### [Goal of the exercise]
Give back each line of the listing below that contains the string "begin".

### [Available data]
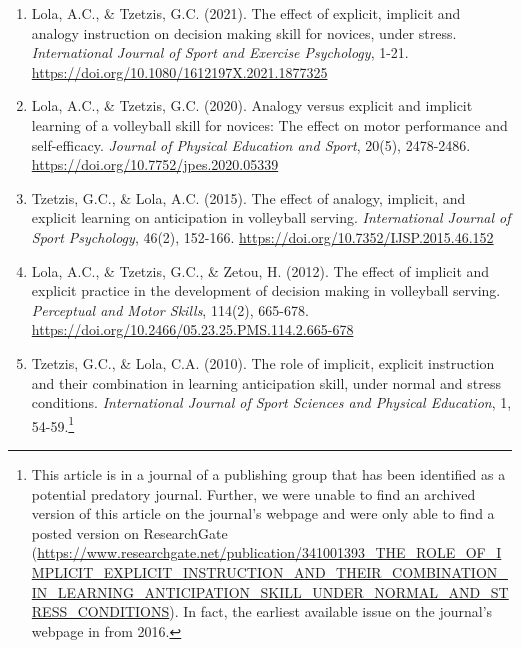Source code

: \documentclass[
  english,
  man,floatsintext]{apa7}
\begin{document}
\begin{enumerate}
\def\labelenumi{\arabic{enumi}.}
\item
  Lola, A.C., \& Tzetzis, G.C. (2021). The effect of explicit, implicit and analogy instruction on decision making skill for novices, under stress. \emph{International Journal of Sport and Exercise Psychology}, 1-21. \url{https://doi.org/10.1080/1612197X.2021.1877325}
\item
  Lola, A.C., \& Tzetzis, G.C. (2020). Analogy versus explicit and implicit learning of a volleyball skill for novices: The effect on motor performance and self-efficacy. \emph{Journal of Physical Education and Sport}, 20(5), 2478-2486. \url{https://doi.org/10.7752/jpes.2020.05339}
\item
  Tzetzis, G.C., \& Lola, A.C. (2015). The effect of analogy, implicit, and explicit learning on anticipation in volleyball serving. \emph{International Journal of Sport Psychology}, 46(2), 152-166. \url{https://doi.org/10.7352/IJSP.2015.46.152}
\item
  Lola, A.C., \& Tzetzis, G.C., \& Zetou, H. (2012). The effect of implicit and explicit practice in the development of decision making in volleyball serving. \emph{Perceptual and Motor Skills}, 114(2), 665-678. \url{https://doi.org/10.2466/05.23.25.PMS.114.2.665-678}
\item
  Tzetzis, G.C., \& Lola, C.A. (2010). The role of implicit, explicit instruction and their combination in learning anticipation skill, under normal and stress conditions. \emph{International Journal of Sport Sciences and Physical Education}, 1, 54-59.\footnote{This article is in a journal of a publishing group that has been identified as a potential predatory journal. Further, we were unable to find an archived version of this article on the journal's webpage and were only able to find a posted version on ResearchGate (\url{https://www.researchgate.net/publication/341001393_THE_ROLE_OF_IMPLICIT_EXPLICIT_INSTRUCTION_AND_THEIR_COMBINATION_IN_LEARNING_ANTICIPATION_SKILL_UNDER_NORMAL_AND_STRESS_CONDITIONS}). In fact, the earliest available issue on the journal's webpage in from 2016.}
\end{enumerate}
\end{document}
--
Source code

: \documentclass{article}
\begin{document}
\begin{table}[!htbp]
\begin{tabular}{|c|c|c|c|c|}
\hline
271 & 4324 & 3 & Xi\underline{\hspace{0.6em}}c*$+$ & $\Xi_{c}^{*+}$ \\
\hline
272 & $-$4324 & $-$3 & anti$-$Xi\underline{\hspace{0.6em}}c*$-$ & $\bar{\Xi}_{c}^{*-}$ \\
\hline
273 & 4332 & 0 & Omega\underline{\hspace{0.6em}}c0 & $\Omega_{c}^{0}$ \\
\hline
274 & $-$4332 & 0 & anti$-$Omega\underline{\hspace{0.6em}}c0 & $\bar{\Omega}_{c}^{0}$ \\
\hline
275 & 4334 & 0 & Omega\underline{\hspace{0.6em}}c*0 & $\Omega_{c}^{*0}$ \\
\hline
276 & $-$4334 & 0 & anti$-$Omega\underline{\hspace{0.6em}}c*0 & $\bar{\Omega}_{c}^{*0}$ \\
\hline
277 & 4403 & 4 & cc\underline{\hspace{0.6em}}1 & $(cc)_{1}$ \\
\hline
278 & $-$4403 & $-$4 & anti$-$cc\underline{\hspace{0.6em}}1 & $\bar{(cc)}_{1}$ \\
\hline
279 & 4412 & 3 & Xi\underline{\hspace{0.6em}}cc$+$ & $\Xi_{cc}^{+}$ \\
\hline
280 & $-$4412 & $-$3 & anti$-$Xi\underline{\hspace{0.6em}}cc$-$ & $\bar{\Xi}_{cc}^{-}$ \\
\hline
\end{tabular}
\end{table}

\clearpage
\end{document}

### [Task solution]
\begin{document}
\begin{enumerate}
\begin{document}
\begin{table}[!htbp]
\begin{tabular}{|c|c|c|c|c|}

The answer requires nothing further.